THE SMOKE & MIRRORS RALLY

As the stock market continues to bounce around record highs a few things remain clear: the global economy remains fragile, growth is weak and uneven, and the job market isn’t getting any healthier – despite the falling unemployment rate, which recently dropped to 6.3% from 6.7%.

In a healthy and functional market, unemployment falls while labor participation rises. But that’s not happening in today’s market. In the recent employment report, labor participation dropped by the same fraction as the unemployment rate did. Both went down. That’s a contradictory condition to the norm. It’s a sign of illness.

Labor participation is currently 62.8%, and it hasn’t been this low since the Carter years of the 1970’s. As a basis of comparison, labor participation averaged 67% during the Clinton ‘90’s. This lower production makes it impossible for the economy to expand in any meaningful way. Too many people have simply left the labor force.

That’s a terrible economic fundamental.

A few weeks ago the U.S. reported anemic growth in the weather-torn first quarter, just .1%. Not long after, the European Union also reported dismal GDP performance.

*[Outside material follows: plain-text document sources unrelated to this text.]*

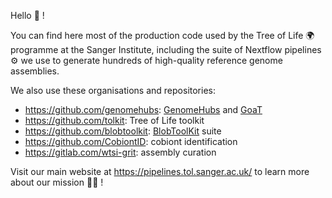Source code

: Hello 👋 !

You can find here most of the production code used by the Tree of Life :earth_africa: programme at the Sanger Institute, including the suite of Nextflow pipelines :gear: we use to generate hundreds of high-quality reference genome assemblies.

We also use these organisations and repositories:
 - https://github.com/genomehubs: [GenomeHubs](https://genomehubs.org/) and [GoaT](https://goat.genomehubs.org/)
 - https://github.com/tolkit: Tree of Life toolkit
 - https://github.com/blobtoolkit: [BlobToolKit](https://blobtoolkit.genomehubs.org/) suite
 - https://github.com/CobiontID: cobiont identification
 - https://gitlab.com/wtsi-grit: assembly curation

Visit our main website at https://pipelines.tol.sanger.ac.uk/ to learn more about our mission :astronaut: !
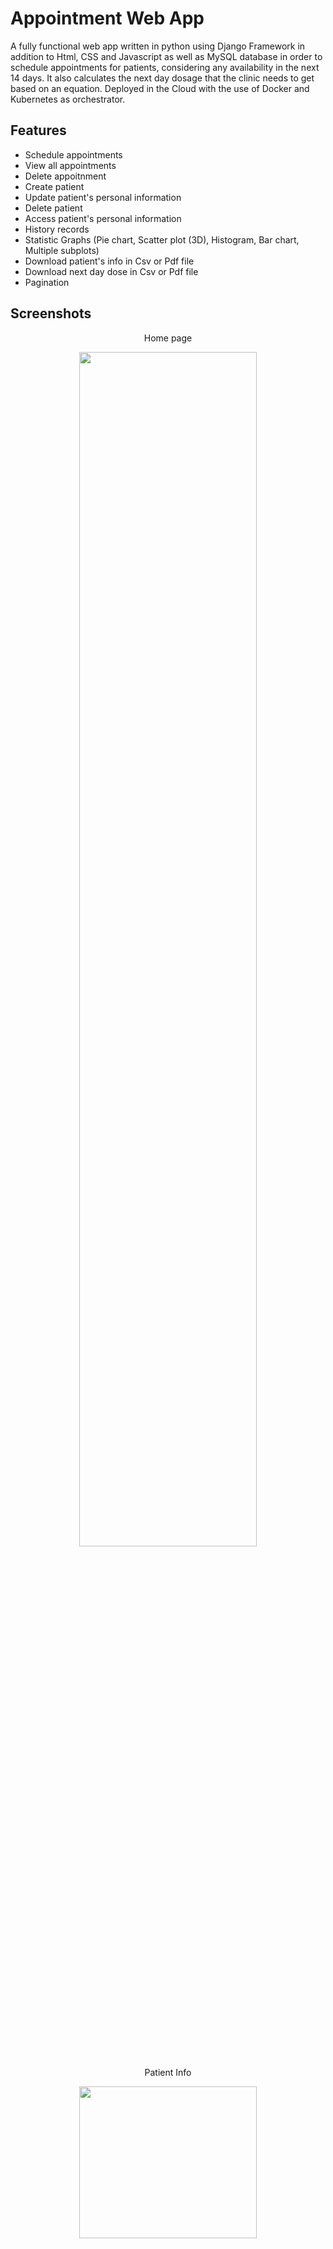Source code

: # Appointment Web App
A fully functional web app written in python using Django Framework in addition to Html, CSS and Javascript as well as MySQL database in order to schedule appointments for patients, considering any availability in the next 14 days. It also calculates the next day dosage that the clinic needs to get based on an equation.
Deployed in the Cloud with the use of Docker and Kubernetes as orchestrator.


## Features
- Schedule appointments
- View all appointments
- Delete appoitnment
- Create patient
- Update patient's personal information
- Delete patient
- Access patient's personal information
- History records
- Statistic Graphs (Pie chart, Scatter plot (3D), Histogram, Bar chart, Multiple subplots)
- Download patient's info in Csv or Pdf file
- Download next day dose in Csv or Pdf file
- Pagination

## Screenshots

<p align="center">Home page</p>
<p align="center"><img src="https://user-images.githubusercontent.com/60218987/139299678-ad549fad-c8d2-4b45-af93-7c31a7680088.png" width="75%" height="70%"/></p>

<p align="center">Patient Info</p>
<p align="center"><img src="https://user-images.githubusercontent.com/60218987/139300157-60178f3e-59ce-452c-b31e-6ddb417c7ad9.png" width="75%" height="25%"/></p>

<p align="center">Schedule Appointment</p>
<p align="center"><img src="https://user-images.githubusercontent.com/60218987/139301699-12197197-3e4b-45a8-bd19-9b7e82590177.png" width="75%" height="35%"/></p>

<p align="center">View all patients</p>
<p align="center"><img src="https://user-images.githubusercontent.com/60218987/139301862-9a7f09e2-5939-49cf-aac5-5554792c546a.png" width="75%" height="35%"/></p>

<p align="center">Statistics and Graphs</p>
<p align="center"><img src="https://user-images.githubusercontent.com/60218987/139302057-275b0706-5fba-445f-819e-9d0cb75428bc.png" width="75%" height="35%"/></p>

## Libraries

- Django
- Datetime
- Matplotlib
- Urllib
- Base64
- Pandas
- Sys
- Squarify
- Seaborn
- Csv
- Xlwt
- io
- Reportlab

## What's next?

- [ ] Add more statistics

- [ ] Change UI to a more user friendly version

- [ ] Add more features



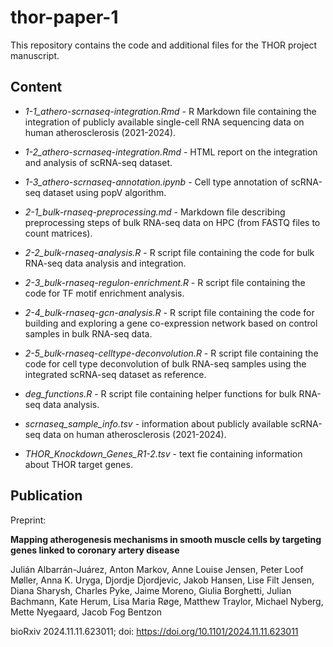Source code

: # thor-paper-1

This repository contains the code and additional files for the THOR project manuscript.

## Content

- *1-1_athero-scrnaseq-integration.Rmd* - R Markdown file containing the integration of publicly available single-cell RNA sequencing data on human atherosclerosis (2021-2024).

- *1-2_athero-scrnaseq-integration.Rmd* - HTML report on the integration and analysis of scRNA-seq dataset.

- *1-3_athero-scrnaseq-annotation.ipynb* - Cell type annotation of scRNA-seq dataset using popV algorithm.

- *2-1_bulk-rnaseq-preprocessing.md* - Markdown file describing preprocessing steps of bulk RNA-seq data on HPC (from FASTQ files to count matrices).

- *2-2_bulk-rnaseq-analysis.R* - R script file containing the code for bulk RNA-seq data analysis and integration.

- *2-3_bulk-rnaseq-regulon-enrichment.R* - R script file containing the code for TF motif enrichment analysis.

- *2-4_bulk-rnaseq-gcn-analysis.R* - R script file containing the code for building and exploring a gene co-expression network based on control samples in bulk RNA-seq data.

- *2-5_bulk-rnaseq-celltype-deconvolution.R* - R script file containing the code for cell type deconvolution of bulk RNA-seq samples using the integrated scRNA-seq dataset as reference.

- *deg_functions.R* - R script file containing helper functions for bulk RNA-seq data analysis.

- *scrnaseq_sample_info.tsv* - information about publicly available scRNA-seq data on human atherosclerosis (2021-2024).

- *THOR_Knockdown_Genes_R1-2.tsv* - text fie containing information about THOR target genes.


## Publication

Preprint:

**Mapping atherogenesis mechanisms in smooth muscle cells by targeting genes linked to coronary artery disease**

Julián Albarrán-Juárez, Anton Markov, Anne Louise Jensen, Peter Loof Møller, Anna K. Uryga, Djordje Djordjevic, Jakob Hansen, Lise Filt Jensen, Diana Sharysh, Charles Pyke, Jaime Moreno, Giulia Borghetti, Julian Bachmann, Kate Herum, Lisa Maria Røge, Matthew Traylor, Michael Nyberg, Mette Nyegaard, Jacob Fog Bentzon

bioRxiv 2024.11.11.623011; doi: https://doi.org/10.1101/2024.11.11.623011


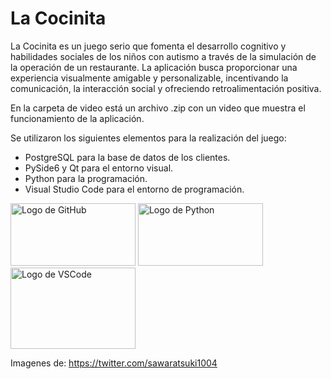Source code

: # La Cocinita

La Cocinita es un juego serio que fomenta el desarrollo cognitivo y habilidades sociales de los niños con autismo a través de la simulación de la operación de un restaurante. La aplicación busca proporcionar una experiencia visualmente amigable y personalizable, incentivando la comunicación, la interacción social y ofreciendo retroalimentación positiva.

En la carpeta de video está un archivo .zip con un video que muestra el funcionamiento de la aplicación. 

Se utilizaron los siguientes elementos para la realización del juego:

- PostgreSQL para la base de datos de los clientes.
- PySide6 y Qt para el entorno visual.
- Python para la programación.
- Visual Studio Code para el entorno de programación.

<img src="https://github.com/SAWARATSUKI/ServiceLogos/blob/main/GitHub/GitHub.png" alt="Logo de GitHub" width="200" height="100"> <img src="https://github.com/SAWARATSUKI/ServiceLogos/blob/main/Python/Python.png" alt="Logo de Python" width="200" height="100"> <img src="https://github.com/SAWARATSUKI/ServiceLogos/blob/main/VisualStudioCode/VisualStudioCodeRound.png" alt="Logo de VSCode" width="200" height="130">

Imagenes de: https://twitter.com/sawaratsuki1004
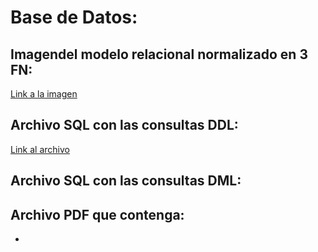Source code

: # Base de Datos:

## Imagendel modelo relacional normalizado en 3 FN:

[Link a la imagen](https://github.com/MassiveCashGuys/proyecto-final-tsds-ispc/blob/back/documentaci%C3%B3n/Imagenes/Modelo_Relacional_BD_ARGBroker.png)

## Archivo SQL con las consultas DDL:

[Link al archivo](https://github.com/MassiveCashGuys/proyecto-final-tsds-ispc/blob/main/documentaci%C3%B3n/BaseDeDatos/estructura.sql)

## Archivo SQL con las consultas DML:

## Archivo PDF que contenga:

* 
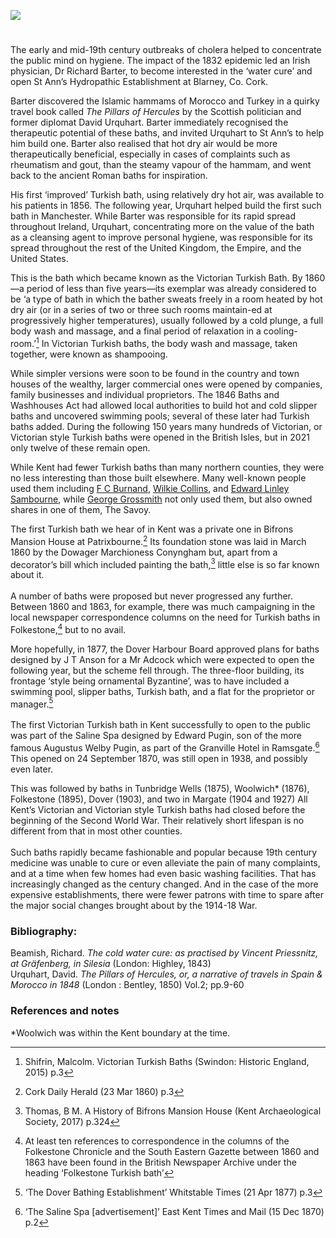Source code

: <a href="https://dev.visual-essays.app"><img src="https://dev-visual-essays.netlify.app/images/ve-button.png"/></a> 
<param author="Malcolm Shifrin" banner="/images/banners/19c.jpg" layout="vtl" title="Victorian Turkish baths" ve-config=""/>

<param aliases="Ramsgate" eid="Q736439" ve-entity=""/>
<param aliases="Margate" eid="Q618045" ve-entity=""/>
<param aliases="Dover" eid="Q179224" ve-entity=""/>
<param aliases="Patrixbourne" eid="Q7148079" ve-entity=""/>
<param aliases="Folkestone" eid="Q375314" ve-entity=""/>
<param aliases="Tunbridge Wells" eid="Q665489" ve-entity=""/>

#

The early and mid-19th century outbreaks of cholera helped to concentrate the public mind on hygiene. The impact of the 1832 epidemic led an Irish physician, Dr Richard Barter, to become interested in the ‘water cure’ and open St Ann’s Hydropathic Establishment at Blarney, Co. Cork. 
<param attribution="By kind permission of M.R. Shifrin" label="Dr Richard Barter" url="https://stor.artstor.org/stor/bb4edc13-7c73-4c21-a5fe-ed7f69fb9b8d" ve-image=""/>

Barter discovered the Islamic hammams of Morocco and Turkey in a quirky travel book called _The Pillars of Hercules_ by the Scottish politician and former diplomat David Urquhart. Barter immediately recognised the therapeutic potential of these baths, and invited Urquhart to St Ann’s to help him build one. Barter also realised that hot dry air would be more therapeutically beneficial, especially in cases of complaints such as rheumatism and gout, than the steamy vapour of the hammam, and went back to the ancient Roman baths for inspiration. 
<param attribution="The Wellcome Collection, no known copyright" label="The Pillars of Hercules, or, A narrative of travels in Spain and Morocco in 1848 / By David Urquhart" url="https://iiif.wellcomecollection.org/image/b29351066_0002_0007.jp2/full/full/0/default.jpg" ve-image=""/>

His first ‘improved’ Turkish bath, using relatively dry hot air, was available to his patients in 1856. The following year, Urquhart helped build the first such bath in Manchester. While Barter was responsible for its rapid spread throughout Ireland, Urquhart, concentrating more on the value of the bath as a cleansing agent to improve personal hygiene, was responsible for its spread throughout the rest of the United Kingdom, the Empire, and the United States.
<param ve-image-v2 manifest="https://iiif.juncture-digital.org/wc:David_Urquhart_%281805-1877%29.jpg/manifest.json">

This is the bath which became known as the Victorian Turkish Bath. By 1860—a period of less than five years—its exemplar was already considered to be ‘a type of bath in which the bather sweats freely in a room heated by hot dry air (or in a series of two or three such rooms maintain-ed at progressively higher temperatures), usually followed by a cold plunge, a full body wash and massage, and a final period of relaxation in a cooling-room.’[^ref1]  In Victorian Turkish baths, the body wash and massage, taken together, were known as shampooing.
<param attribution="Credit: Wellcome Collection. Public Domain Mark" label="Punch, or, the London Charivari" license="CC BY 4.0" url="https://iiif.wellcomecollection.org/image/L0005395/full/full/0/default.jpg" ve-image=""/>

While simpler versions were soon to be found in the country and town houses of the wealthy, larger commercial ones were opened by companies, family businesses and individual proprietors. The 1846 Baths and Washhouses Act had allowed local authorities to build hot and cold slipper baths and uncovered swimming pools; several of these later had Turkish baths added. During the following 150 years many hundreds of Victorian, or Victorian style Turkish baths were opened in the British Isles, but in 2021 only twelve of these remain open.
<param attribution="M.R. Shifrin" label="Biggin Hall, site of the former Turkish baths, Dover" url="https://stor.artstor.org/stor/470cd2c9-931b-4036-9a67-66079d3f8925" ve-image=""/>

While Kent had fewer Turkish baths than many northern counties, they were no less interesting than those built elsewhere. Many well-known people used them including 
[F C Burnand](/19c/19c-burnand-biography/), [Wilkie Collins](/19c/19c-collins-biography/), and [Edward Linley Sambourne](/19c/19c-sambourne-biography/), while [George Grossmith](/19c/19c-grossmith-biography/) not only used them, but also owned shares in one of them, The Savoy.
<param ve-image-v2 manifest="https://iiif.juncture-digital.org/wc:Edward_Linley_Sambourne%2C_self_portrait_1891.png/manifest.json">

The first Turkish bath we hear of in Kent was a private one in Bifrons Mansion House at Patrixbourne.[^ref2]  Its foundation stone was laid in March 1860 by the Dowager Marchioness Conyngham but, apart from a decorator’s bill which included painting the bath,[^ref3]  little else is so far known about it.
<br/><br/>
A number of baths were proposed but never progressed any further. Between 1860 and 1863, for example, there was much campaigning in the local newspaper correspondence columns on the need for Turkish baths in Folkestone,[^ref4]  but to no avail.
<param ve-image-v2 manifest="https://iiif.juncture-digital.org/wc:Jan_Wyck_-_Bifrons_Park%2C_Kent_-_Google_Art_Project.jpg/manifest.json">
      
More hopefully, in 1877, the Dover Harbour Board approved plans for baths designed by J T Anson for a Mr Adcock which were expected to open the following year, but the scheme fell through. The three-floor building, its frontage ‘style being ornamental Byzantine’, was to have included a swimming pool, slipper baths, Turkish bath, and a flat for the proprietor or manager.[^ref7]
<br/><br/>
The first Victorian Turkish bath in Kent successfully to open to the public was part of the Saline Spa designed by Edward Pugin, son of the more famous Augustus Welby Pugin, as part of the Granville Hotel in Ramsgate.[^ref8]  This opened on 24 September 1870, was still open in 1938, and possibly even later.
<param label="Advertisement in The Globe for the Granville Hotel" url="https://stor.artstor.org/stor/3c62d8de-ea92-4d3e-abcc-efc9d1b39728" ve-image=""/>

This was followed by baths in Tunbridge Wells (1875), Woolwich* (1876), Folkestone (1895), Dover (1903), and two in Margate (1904 and 1927)
All Kent’s Victorian and Victorian style Turkish baths had closed before the beginning of the Second World War. Their relatively short lifespan is no different from that in most other counties. 
<br/><br/>
Such baths rapidly became fashionable and popular because 19th century medicine was unable to cure or even alleviate the pain of many complaints, and at a time when few homes had even basic washing facilities. That has increasingly changed as the century changed. And in the case of the more expensive establishments, there were fewer patrons with time to spare after the major social changes brought about by the 1914-18 War. 
<param attribution="By kind permission of M.R.Shifrin" label="Victorian Turkish baths" url="https://stor.artstor.org/stor/73026e16-50c4-4401-94c3-8980a2eb39b1" ve-image=""/>

### Bibliography:
Beamish, Richard.  _The cold water cure: as practised by Vincent Priessnitz, at Gräfenberg, in Silesia_ (London: Highley, 1843)   
Urquhart, David.  _The Pillars of Hercules, or, a narrative of travels in Spain &amp; Morocco in 1848_ (London : Bentley, 1850) Vol.2; pp.9-60

### References and notes
[^ref1]: Shifrin, Malcolm. Victorian Turkish Baths (Swindon: Historic England, 2015) p.3    
[^ref2]: Cork Daily Herald   (23 Mar 1860)   p.3   
[^ref3]: Thomas, B M. A History of Bifrons Mansion House   (Kent Archaeological Society, 2017)   p.324   
[^ref4]: At least ten references to correspondence in the columns of the Folkestone Chronicle and the South Eastern Gazette between 1860 and 1863 have been found in the British Newspaper Archive under the heading ‘Folkestone Turkish bath’   
[^ref5]: ‘Proposed establishment of public baths and wash-houses’   Thanet Advertiser   (8 Dec 1866) p.3;
‘Proposed public baths and washhouses for Margate’   Folkestone Chronicle   (15 Dec 1866)  p.5   
[^ref6]: Rochester, Chatham &amp; Gillingham Journal   (13 May 1876)   p.2   
[^ref7]: ‘The Dover Bathing Establishment’   Whitstable Times   (21 Apr 1877)   p.3   
[^ref8]: ‘The Saline Spa [advertisement]’   East Kent Times and Mail   (15 Dec 1870)   p.2   

*Woolwich was within the Kent boundary at the time.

The Euro-Zone economy posted a slightly better .2% increase in market activity. This weakness prompted EU central banker, Mario Draghi, to strongly reaffirm his readiness to act – and act aggressively – to bolster the E-Zone economy and fight deflation (a general decrease in prices).

One problem: Draghi will be employing the same kind of stimulus programs that haven’t worked here in the U.S. And it won’t work there either.

The trouble with the global economy isn’t that central bankers haven’t printed enough money; it’s that they put the money into the wrong hands – and then tied all the wrong strings to it. For instance, by handing the new money to Wall Street banks and forcing them to buy a certain amount of Treasury securities with it, the Federal Reserve has facilitated an unprecedented amount of government spending and waste by way of historically low yields.

That doesn’t do the mom-and-pop shop, or you and me, any good – and that’s the reason deflation continues to be a macro economic threat.

Consumer demand and wage growth are weak, and because the new money hasn’t reached people and small businessesthe new money hasn’t circulated through the economy to expand employment and push prices higher. Instead, the spare new money (that is, new money not used to purchase Treasury securities) has remained under the control of the investment banks on Wall Street.

And what do they do with it?

They invest it – and that’s the reason the stock market is near all-time highs (a.k.a. inflation). In fact, the stock market is valued almost 10% higher than it was during the tech-boom – when the economy was growing 6% per year, unemployment was 4%, and labor participation was 67%.

This continues to be a smoke and mirrors stock market rally. See below.

Since regaining fair value in 2011, the Dow Average has gained 35% and 15-51 strength added 50% – under a flat-lining economy, unprecedented government debt and corruption, and the worst job market since the 1970’s.

In short, stocks have risen dramatically without any economic foundation – and the higher they go, the harder they’ll fall.

The next correction will be an extremely ugly one.